• **Work required**: Having found the line that holds "the given number", give that line and all lines after it again, word for word, through the end of the data below.

• **Record extracts**:

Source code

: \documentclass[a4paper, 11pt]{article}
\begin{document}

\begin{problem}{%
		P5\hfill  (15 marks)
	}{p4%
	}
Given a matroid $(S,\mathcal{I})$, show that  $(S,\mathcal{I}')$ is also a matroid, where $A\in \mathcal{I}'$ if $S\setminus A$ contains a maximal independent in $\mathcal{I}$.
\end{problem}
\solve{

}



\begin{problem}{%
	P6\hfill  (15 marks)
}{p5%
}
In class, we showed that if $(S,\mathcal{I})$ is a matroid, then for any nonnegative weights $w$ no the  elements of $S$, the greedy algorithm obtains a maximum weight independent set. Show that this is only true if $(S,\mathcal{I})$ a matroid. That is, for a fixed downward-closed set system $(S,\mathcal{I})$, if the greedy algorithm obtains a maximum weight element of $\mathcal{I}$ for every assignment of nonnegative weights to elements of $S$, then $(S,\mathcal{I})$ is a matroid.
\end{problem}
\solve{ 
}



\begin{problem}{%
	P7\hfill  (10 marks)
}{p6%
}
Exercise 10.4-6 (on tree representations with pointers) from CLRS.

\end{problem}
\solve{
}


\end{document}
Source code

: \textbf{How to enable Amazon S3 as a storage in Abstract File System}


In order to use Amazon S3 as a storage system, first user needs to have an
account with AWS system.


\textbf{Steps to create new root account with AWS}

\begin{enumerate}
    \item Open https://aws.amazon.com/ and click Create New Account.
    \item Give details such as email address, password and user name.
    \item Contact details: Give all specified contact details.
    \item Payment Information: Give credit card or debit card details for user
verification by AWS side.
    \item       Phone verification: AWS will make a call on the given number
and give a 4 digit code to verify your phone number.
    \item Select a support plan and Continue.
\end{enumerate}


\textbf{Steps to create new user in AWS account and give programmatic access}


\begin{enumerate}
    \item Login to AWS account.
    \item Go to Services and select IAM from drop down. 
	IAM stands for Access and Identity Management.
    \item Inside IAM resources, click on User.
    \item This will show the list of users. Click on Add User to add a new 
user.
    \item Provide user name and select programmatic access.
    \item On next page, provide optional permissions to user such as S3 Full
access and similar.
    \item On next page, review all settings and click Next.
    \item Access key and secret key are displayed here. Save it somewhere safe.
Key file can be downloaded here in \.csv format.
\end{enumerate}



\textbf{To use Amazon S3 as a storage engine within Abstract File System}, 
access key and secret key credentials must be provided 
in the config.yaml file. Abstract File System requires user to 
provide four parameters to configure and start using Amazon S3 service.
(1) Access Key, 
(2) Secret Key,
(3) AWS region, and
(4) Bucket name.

• **Answer space**:
    \item       Phone verification: AWS will make a call on the given number
and give a 4 digit code to verify your phone number.
    \item Select a support plan and Continue.
\end{enumerate}


\textbf{Steps to create new user in AWS account and give programmatic access}


\begin{enumerate}
    \item Login to AWS account.
    \item Go to Services and select IAM from drop down. 
	IAM stands for Access and Identity Management.
    \item Inside IAM resources, click on User.
    \item This will show the list of users. Click on Add User to add a new 
user.
    \item Provide user name and select programmatic access.
    \item On next page, provide optional permissions to user such as S3 Full
access and similar.
    \item On next page, review all settings and click Next.
    \item Access key and secret key are displayed here. Save it somewhere safe.
Key file can be downloaded here in \.csv format.
\end{enumerate}



\textbf{To use Amazon S3 as a storage engine within Abstract File System}, 
access key and secret key credentials must be provided 
in the config.yaml file. Abstract File System requires user to 
provide four parameters to configure and start using Amazon S3 service.
(1) Access Key, 
(2) Secret Key,
(3) AWS region, and
(4) Bucket name.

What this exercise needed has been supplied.